- **GOAL OF THE EXERCISE**: Search each line below for "unspecified", then return the lines where it appears.

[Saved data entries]

BEGIN

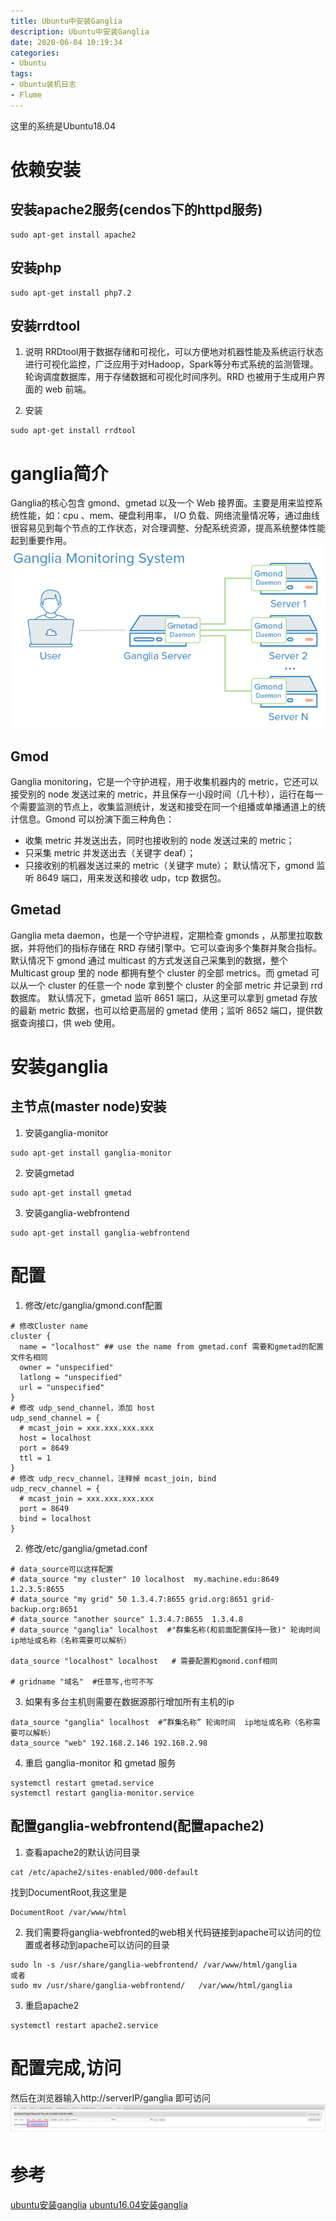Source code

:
 ```yaml
---
title: Ubuntu中安装Ganglia
description: Ubuntu中安装Ganglia
date: 2020-06-04 10:19:34
categories:
- Ubuntu
tags:
- Ubuntu装机日志
- Flume
---
```

这里的系统是Ubuntu18.04
#   依赖安装

##  安装apache2服务(cendos下的httpd服务)
```
sudo apt-get install apache2
```

##  安装php
```
sudo apt-get install php7.2
```

##  安装rrdtool
1.  说明
RRDtool用于数据存储和可视化，可以方便地对机器性能及系统运行状态进行可视化监控，广泛应用于对Hadoop，Spark等分布式系统的监测管理。轮询调度数据库，用于存储数据和可视化时间序列。RRD 也被用于生成用户界面的 web 前端。

2.  安装
```
sudo apt-get install rrdtool
```

#   ganglia简介
Ganglia的核心包含 gmond、gmetad 以及一个 Web 接界面。主要是用来监控系统性能，如：cpu 、mem、硬盘利用率， I/O 负载、网络流量情况等，通过曲线很容易见到每个节点的工作状态，对合理调整、分配系统资源，提高系统整体性能起到重要作用。
![](../images/2020/06/20200604001.png)

##  Gmod
Ganglia monitoring，它是一个守护进程，用于收集机器内的 metric，它还可以接受别的 node 发送过来的 metric，并且保存一小段时间（几十秒），运行在每一个需要监测的节点上，收集监测统计，发送和接受在同一个组播或单播通道上的统计信息。Gmond 可以扮演下面三种角色：
+   收集 metric 并发送出去，同时也接收别的 node 发送过来的 metric；
+   只采集 metric 并发送出去（关键字 deaf）；
+   只接收别的机器发送过来的 metric（关键字 mute）； 默认情况下，gmond 监听 8649 端口，用来发送和接收 udp，tcp 数据包。

##  Gmetad
Ganglia meta daemon，也是一个守护进程，定期检查 gmonds ，从那里拉取数据，并将他们的指标存储在 RRD 存储引擎中。它可以查询多个集群并聚合指标。默认情况下 gmond 通过 multicast 的方式发送自己采集到的数据，整个 Multicast group 里的 node 都拥有整个 cluster 的全部 metrics。而 gmetad 可以从一个 cluster 的任意一个 node 拿到整个 cluster 的全部 metric 并记录到 rrd 数据库。 默认情况下，gmetad 监听 8651 端口，从这里可以拿到 gmetad 存放的最新 metric 数据，也可以给更高层的 gmetad 使用；监听 8652 端口，提供数据查询接口，供 web 使用。

#   安装ganglia

##  主节点(master node)安装
1.  安装ganglia-monitor
```
sudo apt-get install ganglia-monitor
```

2.  安装gmetad
```
sudo apt-get install gmetad
```

3.  安装ganglia-webfrontend
```
sudo apt-get install ganglia-webfrontend
```

#   配置
1.  修改/etc/ganglia/gmond.conf配置
```
# 修改Cluster name
cluster {
  name = "localhost" ## use the name from gmetad.conf 需要和gmetad的配置文件名相同
  owner = "unspecified"
  latlong = "unspecified"
  url = "unspecified"
}
# 修改 udp_send_channel，添加 host
udp_send_channel = {
  # mcast_join = xxx.xxx.xxx.xxx
  host = localhost
  port = 8649
  ttl = 1
}
# 修改 udp_recv_channel，注释掉 mcast_join, bind
udp_recv_channel = {
  # mcast_join = xxx.xxx.xxx.xxx
  port = 8649
  bind = localhost
}
```

2.  修改/etc/ganglia/gmetad.conf
```
# data_source可以这样配置
# data_source "my cluster" 10 localhost  my.machine.edu:8649  1.2.3.5:8655
# data_source "my grid" 50 1.3.4.7:8655 grid.org:8651 grid-backup.org:8651
# data_source "another source" 1.3.4.7:8655  1.3.4.8
# data_source "ganglia" localhost  #"群集名称(和前面配置保持一致)" 轮询时间  ip地址或名称（名称需要可以解析）

data_source "localhost" localhost   # 需要配置和gmond.conf相同

# gridname "域名"  #任意写,也可不写
```

3.  如果有多台主机则需要在数据源那行增加所有主机的ip
```
data_source "ganglia" localhost  #“群集名称” 轮询时间  ip地址或名称（名称需要可以解析）
data_source "web" 192.168.2.146 192.168.2.98
```

4.  重启 ganglia-monitor 和 gmetad 服务
```
systemctl restart gmetad.service
systemctl restart ganglia-monitor.service
```

##  配置ganglia-webfrontend(配置apache2)
1.  查看apache2的默认访问目录
```
cat /etc/apache2/sites-enabled/000-default
```
找到DocumentRoot,我这里是
```
DocumentRoot /var/www/html
```

2.  我们需要将ganglia-webfronted的web相关代码链接到apache可以访问的位置或者移动到apache可以访问的目录
```
sudo ln -s /usr/share/ganglia-webfrontend/ /var/www/html/ganglia
或者
sudo mv /usr/share/ganglia-webfrontend/   /var/www/html/ganglia
```

3.  重启apache2
```
systemctl restart apache2.service
```

#   配置完成,访问
然后在浏览器输入http://serverIP/ganglia 即可访问
![](../images/2020/06/20200604002.png)

#   参考
[ubuntu安装ganglia](https://blog.csdn.net/Scape1989/article/details/19252431)
[ubuntu16.04安装ganglia](https://www.xitongjiaocheng.com/ubuntu/2018/64390.html)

END

- **ANSWER AREA**:
  owner = "unspecified"
  latlong = "unspecified"
  url = "unspecified"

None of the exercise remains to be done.